GaussianUDF: Inferring Unsigned Distance Functions through 3D Gaussian Splatting¶
Conference: CVPR 2025
arXiv: 2503.19458
Code: https://lisj575.github.io/GaussianUDF/
Area: 3D Vision
Keywords: Unsigned Distance Function, 3D Gaussian Splatting, Open Surface Reconstruction, 2D Gaussian, Self-supervision
TL;DR¶
This paper proposes GaussianUDF, which fits 2D Gaussian planes to surfaces and leverages self-supervision and gradient inference to provide unsigned distance supervision for near-field and far-field regions respectively. This achieves efficient continuous UDF inference within the 3DGS framework for the first time, enabling high-quality open surface reconstruction.
Background & Motivation¶
Background: Reconstructing open surfaces (such as clothing, leaves, and other non-closed objects) from multi-view images is an important task in digitization. The mainstream strategy is to learn an Unsigned Distance Function (UDF) via volume rendering and then extract the surface from its zero level set. The advantage of UDF over SDF is its ability to handle arbitrary topologies without requiring closed surfaces.
Limitations of Prior Work: Existing UDF methods (such as NeuralUDF, 2S-UDF, VRPrior) are based on NeRF-style volume rendering, which requires ray tracing to find intersections, leading to low training efficiency (usually taking 7-9 hours).
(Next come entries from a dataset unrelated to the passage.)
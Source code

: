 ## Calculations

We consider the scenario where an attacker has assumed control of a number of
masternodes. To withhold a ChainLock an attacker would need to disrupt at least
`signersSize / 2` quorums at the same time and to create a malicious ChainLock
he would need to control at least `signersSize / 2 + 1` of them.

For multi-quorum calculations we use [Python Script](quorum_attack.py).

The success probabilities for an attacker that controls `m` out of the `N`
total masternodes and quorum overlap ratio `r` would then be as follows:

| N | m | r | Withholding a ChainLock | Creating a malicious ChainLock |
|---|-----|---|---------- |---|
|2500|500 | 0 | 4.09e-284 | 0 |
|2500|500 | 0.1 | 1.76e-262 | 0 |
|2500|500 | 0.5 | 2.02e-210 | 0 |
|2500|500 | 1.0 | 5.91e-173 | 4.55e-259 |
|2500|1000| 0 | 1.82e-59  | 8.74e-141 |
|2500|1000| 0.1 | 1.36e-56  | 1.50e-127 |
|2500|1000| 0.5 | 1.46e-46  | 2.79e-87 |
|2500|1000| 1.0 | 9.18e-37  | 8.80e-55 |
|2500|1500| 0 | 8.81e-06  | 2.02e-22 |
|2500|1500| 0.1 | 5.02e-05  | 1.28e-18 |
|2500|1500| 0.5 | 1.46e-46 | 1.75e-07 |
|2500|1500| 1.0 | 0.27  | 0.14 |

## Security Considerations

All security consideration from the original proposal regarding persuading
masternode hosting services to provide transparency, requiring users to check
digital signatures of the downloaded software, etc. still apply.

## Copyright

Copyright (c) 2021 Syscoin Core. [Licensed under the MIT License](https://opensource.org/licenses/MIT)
Although 3DGS is a promising candidate to accelerate reconstruction with its explicit representation and efficient rasterization, the core bottleneck is the fundamental gap between the discrete explicit representation of 3DGS (a collection of Gaussian primitives) and the continuous implicit representation of UDF.
Key Challenge: The gradient field of UDF near the zero level set is extremely complex, as the gradients are undefined (discontinuous) on the surface. Consequently, directly using gradient projections to learn UDF leads to unstable optimization. Meanwhile, because the Gaussian center points are sparse and non-uniform, relying solely on Chamfer Distance of the points cannot provide sufficient surface details.
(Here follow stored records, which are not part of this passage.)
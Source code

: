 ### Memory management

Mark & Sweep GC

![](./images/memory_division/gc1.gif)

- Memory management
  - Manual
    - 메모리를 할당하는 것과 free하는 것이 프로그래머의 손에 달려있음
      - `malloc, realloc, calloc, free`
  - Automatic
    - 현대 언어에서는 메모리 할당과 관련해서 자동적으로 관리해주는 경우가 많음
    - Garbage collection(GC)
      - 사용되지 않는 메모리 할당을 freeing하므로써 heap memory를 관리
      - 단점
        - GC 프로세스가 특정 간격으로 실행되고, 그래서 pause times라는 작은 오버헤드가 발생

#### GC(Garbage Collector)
Goal: To bridge the gap between discrete Gaussians and continuous UDFs within the 3DGS framework, achieving efficient and accurate open surface reconstruction.
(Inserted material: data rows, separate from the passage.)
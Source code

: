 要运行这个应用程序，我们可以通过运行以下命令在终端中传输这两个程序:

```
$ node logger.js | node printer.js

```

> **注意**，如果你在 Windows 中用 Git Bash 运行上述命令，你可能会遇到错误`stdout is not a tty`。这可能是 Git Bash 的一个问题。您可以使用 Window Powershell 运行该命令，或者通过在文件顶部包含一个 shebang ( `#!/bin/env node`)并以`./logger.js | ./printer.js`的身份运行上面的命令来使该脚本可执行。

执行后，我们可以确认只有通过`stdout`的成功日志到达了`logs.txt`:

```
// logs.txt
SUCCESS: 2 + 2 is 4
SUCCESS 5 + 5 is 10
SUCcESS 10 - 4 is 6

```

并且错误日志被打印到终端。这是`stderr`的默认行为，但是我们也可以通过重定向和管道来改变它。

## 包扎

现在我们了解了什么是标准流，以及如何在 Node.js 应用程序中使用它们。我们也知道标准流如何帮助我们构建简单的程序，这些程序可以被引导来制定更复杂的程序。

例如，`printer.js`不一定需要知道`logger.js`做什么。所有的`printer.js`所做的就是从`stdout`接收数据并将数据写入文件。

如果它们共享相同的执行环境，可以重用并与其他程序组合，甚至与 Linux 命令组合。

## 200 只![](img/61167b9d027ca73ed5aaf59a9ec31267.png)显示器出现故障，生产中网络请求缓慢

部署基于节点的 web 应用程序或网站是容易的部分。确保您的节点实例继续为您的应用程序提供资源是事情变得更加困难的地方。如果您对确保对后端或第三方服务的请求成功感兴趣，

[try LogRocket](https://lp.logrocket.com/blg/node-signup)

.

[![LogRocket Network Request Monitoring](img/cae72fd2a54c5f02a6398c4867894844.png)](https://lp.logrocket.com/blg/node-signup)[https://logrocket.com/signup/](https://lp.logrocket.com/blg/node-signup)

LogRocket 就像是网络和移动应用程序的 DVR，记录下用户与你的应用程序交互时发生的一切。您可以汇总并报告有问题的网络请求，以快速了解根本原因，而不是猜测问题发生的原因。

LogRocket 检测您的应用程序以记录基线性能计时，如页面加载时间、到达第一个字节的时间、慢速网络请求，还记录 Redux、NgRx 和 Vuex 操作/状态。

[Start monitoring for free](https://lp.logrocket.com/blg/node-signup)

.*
Key Insight: Approximate the surface using 2D Gaussians (thin planes) and leverage the entire Gaussian plane (instead of just the center point) to provide distance supervision near the surface. The far-field is pulled toward the center points using gradient projection, while the near-field is supervised self-supervisedly using sampling points along the Gaussian normal direction.
Core Idea: By combining 2D Gaussian surface fitting with self-supervised near-field supervision and gradient-inferred far-field supervision, a differentiable bridge is established from discrete Gaussians to continuous UDFs within 3DGS.
Method¶
Overall Architecture¶
GaussianUDF jointly optimizes two components: a set of 2D Gaussian primitives \(\{g_i\}_{i=1}^I\) and a MLP-parameterized UDF network \(f\). 2D Gaussians learn the scene appearance by rendering images via differentiable splatting and minimizing rendering errors, while being constrained to fit the zero level set of the UDF. Based on the fitted Gaussians, supervision signals for the UDF are obtained in the near-field and far-field respectively. The input consists of multi-view RGB images, the output is a continuous UDF field, and the final open surface is extracted using the MeshUDF algorithm.
Key Designs¶
-
Gradient-based Far-field Inference:
- Function: To provide coarse-grained UDF supervision for spatial regions far from the surface.
- Mechanism: Random query points \(\{q_j\}\) are sampled near the Gaussian centers and projected onto the zero level set along the UDF gradient direction in a Neural-Pull manner, yielding projection points \(q_j' = q_j - f(q_j) \cdot \nabla f(q_j) / |\nabla f(q_j)|\). The Chamfer Distance \(L_{far}\) between these projection points and the Gaussian centers is used as the loss. This encourages the zero level set of the UDF to align with the Gaussian center points.
- Design Motivation: Gaussian centers provide a sparse sampling of the surface. While gradient projection can "pull" distant query points toward the surface, relying solely on this loss would cause holes and noise due to the sparsity and non-uniformity of the centers.
-
Self-supervised Near-field Supervision:
- Function: To density-provide UDF ground truth near the surface using the full structure of the 2D Gaussian planes.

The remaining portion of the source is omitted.